Thứ Sáu, 22 tháng 11, 2013

Friday Foundations

Lee Stops Digging

After many days of performance tuning and investigating, I have finally got to bedrock on everything that spends GPU calls.



As you can see, when looking up at the sky there are only SEVEN draw calls now being made. Four of those are sky box surfaces (one for each 'side' of the sky being rendered), one for the post process quad to render the main camera to the screen, one for the dummy terrain object which is needed to regulate the terrain shader system and finally one for the world sized water plane.

I also discovered the cause of the 'super high drain' from the post processing which was caused by the lightray camera rendering everything, even if you switched it off in a previous session, now fixed.

After hacking my last few singular calls out, and noticed no performance gain beyond the high 300's mark, I decided to leave them be.  I am now curious what FPS scores users will get from a blank scene looking at the sky with everything switched off. I agree it's not the makings of the next killer game, but it will be very interesting to see how low-end systems handle this little experiment, and if they DO perform badly, then we can start to look elsewhere for the culprit such as the CPU, swap files or even the panel that displays the score in the first place :)

Further Ideas

There are one or two further ideas beyond this minimalist position, such as using the occlusion to detect if the water plane pixel(s) was rendered, and if not, hide until the occluder says it is visible once more.  The reason I am not pursuing at this time is that with the new front to back draw order, all of the underground water plane is Z-rejected instantly so does not hit performance except for the extremely minor call hit.

Moving On

Now I know every draw call personally, and can account for everything the GPU is doing, I can start to build things back up.  One of the first will be the True Imposter System which will create community textures for each Instance Stamp buffer and then GPU render objects into them to provide my quad textures.  It's a priority as right now I am using a place holder 'building' texture for the quads and allowing that to be in the next update would make all your screenshots from that version very odd indeed.

I also have it penciled in to add some more legacy support too, but more on that when I discover I have the time to do what I have planned. It should be a welcome addition if it all works out :)

Signing Off

Well I did say it was going to be all Performance, Performance, Performance and I think you will agree I have been rather single minded on this point. There is more performance to be had elsewhere such as faster physics for polygon style objects, faster AI by diving into the source code and seeing how I can save speed and of course going through each shader and seeing if I can write less-hungry ones that produce similar results as the top end ones. Hopefully before too long we'll get to the point where it 'just works' for most of you and we can start on the really exciting stuff like alternative camera views when editing, completion of the weapon systems and refinement of the character and AI behaviors.

P.S.

Also, just backing up for the 'evening' and realized I was showing a debug release metric shot. Compiled in release mode and got a slightly better FPS for the sky-test ;) 

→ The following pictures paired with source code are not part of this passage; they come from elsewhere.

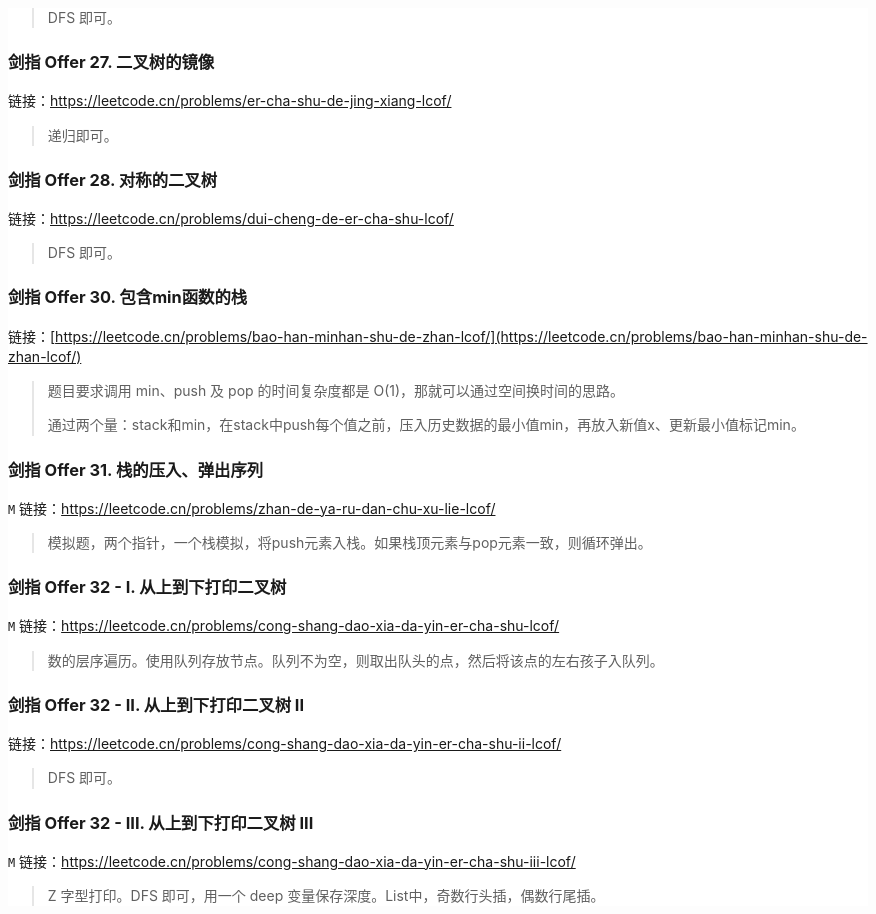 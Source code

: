 > DFS 即可。

### 剑指 Offer 27. 二叉树的镜像

链接：https://leetcode.cn/problems/er-cha-shu-de-jing-xiang-lcof/

> 递归即可。

### 剑指 Offer 28. 对称的二叉树

链接：https://leetcode.cn/problems/dui-cheng-de-er-cha-shu-lcof/

> DFS 即可。









### 剑指 Offer 30. 包含min函数的栈

链接：[https://leetcode.cn/problems/bao-han-minhan-shu-de-zhan-lcof/](https://leetcode.cn/problems/bao-han-minhan-shu-de-zhan-lcof/)

> 题目要求调用 min、push 及 pop 的时间复杂度都是 O(1)，那就可以通过空间换时间的思路。
>
> 通过两个量：stack和min，在stack中push每个值之前，压入历史数据的最小值min，再放入新值x、更新最小值标记min。





### 剑指 Offer 31. 栈的压入、弹出序列

`M` 链接：https://leetcode.cn/problems/zhan-de-ya-ru-dan-chu-xu-lie-lcof/

> 模拟题，两个指针，一个栈模拟，将push元素入栈。如果栈顶元素与pop元素一致，则循环弹出。

### 剑指 Offer 32 - I. 从上到下打印二叉树

`M` 链接：https://leetcode.cn/problems/cong-shang-dao-xia-da-yin-er-cha-shu-lcof/

> 数的层序遍历。使用队列存放节点。队列不为空，则取出队头的点，然后将该点的左右孩子入队列。

### 剑指 Offer 32 - II. 从上到下打印二叉树 II

链接：https://leetcode.cn/problems/cong-shang-dao-xia-da-yin-er-cha-shu-ii-lcof/

> DFS 即可。

### 剑指 Offer 32 - III. 从上到下打印二叉树 III

`M` 链接：https://leetcode.cn/problems/cong-shang-dao-xia-da-yin-er-cha-shu-iii-lcof/

> Z 字型打印。DFS 即可，用一个 deep 变量保存深度。List中，奇数行头插，偶数行尾插。




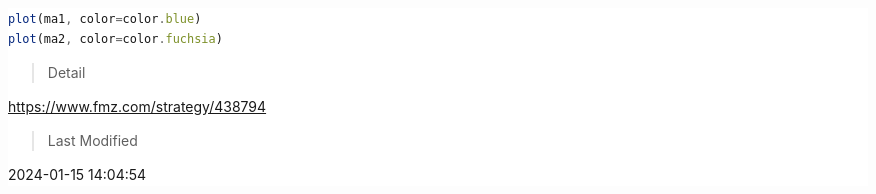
 ``` javascript
plot(ma1, color=color.blue)
plot(ma2, color=color.fuchsia)
```

> Detail

https://www.fmz.com/strategy/438794

> Last Modified

2024-01-15 14:04:54
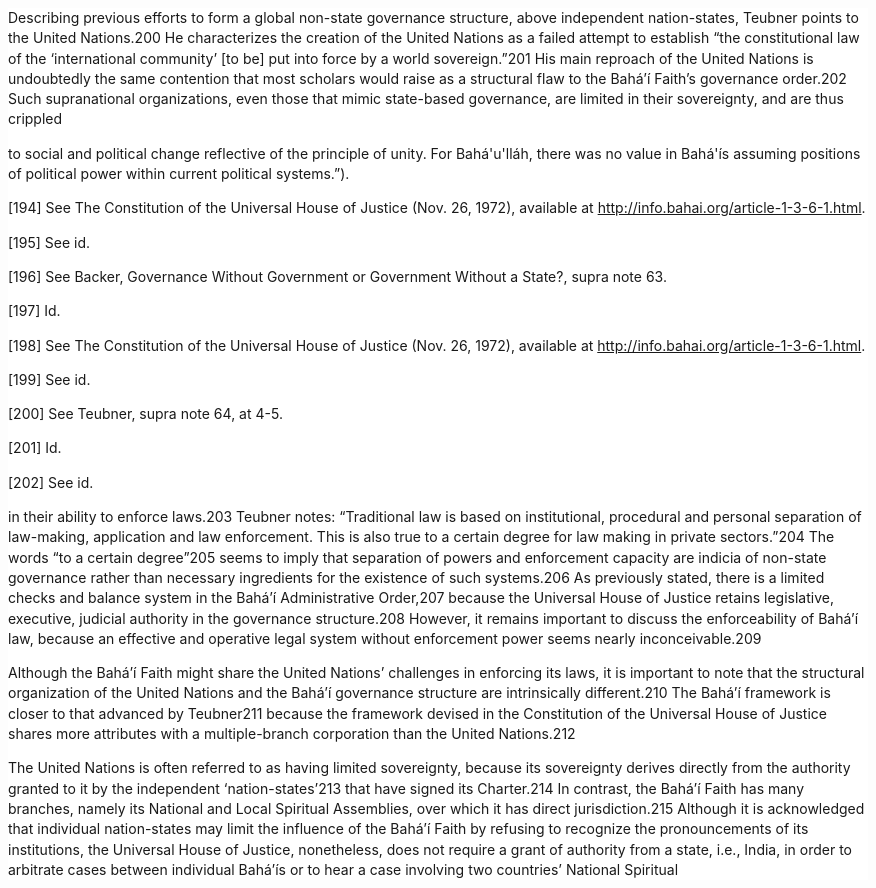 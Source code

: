 Describing previous efforts to form a global non-state governance structure, above independent
nation-states, Teubner points to the United Nations.200 He characterizes the creation of the
United Nations as a failed attempt to establish “the constitutional law of the ‘international
community’ [to be] put into force by a world sovereign.”201 His main reproach of the United
Nations is undoubtedly the same contention that most scholars would raise as a structural
flaw to the Bahá’í Faith’s governance order.202 Such supranational organizations, even those
that mimic state-based governance, are limited in their sovereignty, and are thus crippled

to social and political change reflective of the principle of unity. For Bahá'u'lláh, there was no value in Bahá'ís assuming positions of political
power within current political systems.”).

\[194\] See The Constitution of the Universal House of Justice (Nov. 26, 1972), available at http://info.bahai.org/article-1-3-6-1.html.

\[195\] See id.

\[196\] See Backer, Governance Without Government or Government Without a State?, supra note 63.

\[197\] Id.

\[198\] See The Constitution of the Universal House of Justice (Nov. 26, 1972), available at http://info.bahai.org/article-1-3-6-1.html.

\[199\] See id.

\[200\] See Teubner, supra note 64, at 4-5.

\[201\] Id.

\[202\] See id.

in their ability to enforce laws.203 Teubner notes: “Traditional law is based on institutional,
procedural and personal separation of law-making, application and law enforcement. This
is also true to a certain degree for law making in private sectors.”204 The words “to a
certain degree”205 seems to imply that separation of powers and enforcement capacity are
indicia of non-state governance rather than necessary ingredients for the existence of such
systems.206 As previously stated, there is a limited checks and balance system in the Bahá’í
Administrative Order,207 because the Universal House of Justice retains legislative, executive,
judicial authority in the governance structure.208 However, it remains important to discuss
the enforceability of Bahá’í law, because an effective and operative legal system without
enforcement power seems nearly inconceivable.209

Although the Bahá’í Faith might share the United Nations’ challenges in enforcing its laws,
it is important to note that the structural organization of the United Nations and the Bahá’í
governance structure are intrinsically different.210 The Bahá’í framework is closer to that
advanced by Teubner211 because the framework devised in the Constitution of the Universal
House of Justice shares more attributes with a multiple-branch corporation than the United
Nations.212

The United Nations is often referred to as having limited sovereignty, because its sovereignty
derives directly from the authority granted to it by the independent ‘nation-states’213 that
have signed its Charter.214 In contrast, the Bahá’í Faith has many branches, namely its
National and Local Spiritual Assemblies, over which it has direct jurisdiction.215 Although it
is acknowledged that individual nation-states may limit the influence of the Bahá’í Faith by
refusing to recognize the pronouncements of its institutions, the Universal House of Justice,
nonetheless, does not require a grant of authority from a state, i.e., India, in order to arbitrate
cases between individual Bahá’ís or to hear a case involving two countries’ National Spiritual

I also quickly loaded my 'run to the river' level, and originally I was getting 24fps fully loaded, and after later performance work I got 29fps on Wednesday. Just tried with this 'evenings' version and with everything switched on I am now getting 50fps!  This was one of my pet goals, to get this small level playable, and it certainly is now.  I still want to hit 60 fps, and once I look more into AI, Physics and Shader optimizations I am sure I will not only get this but exceed it.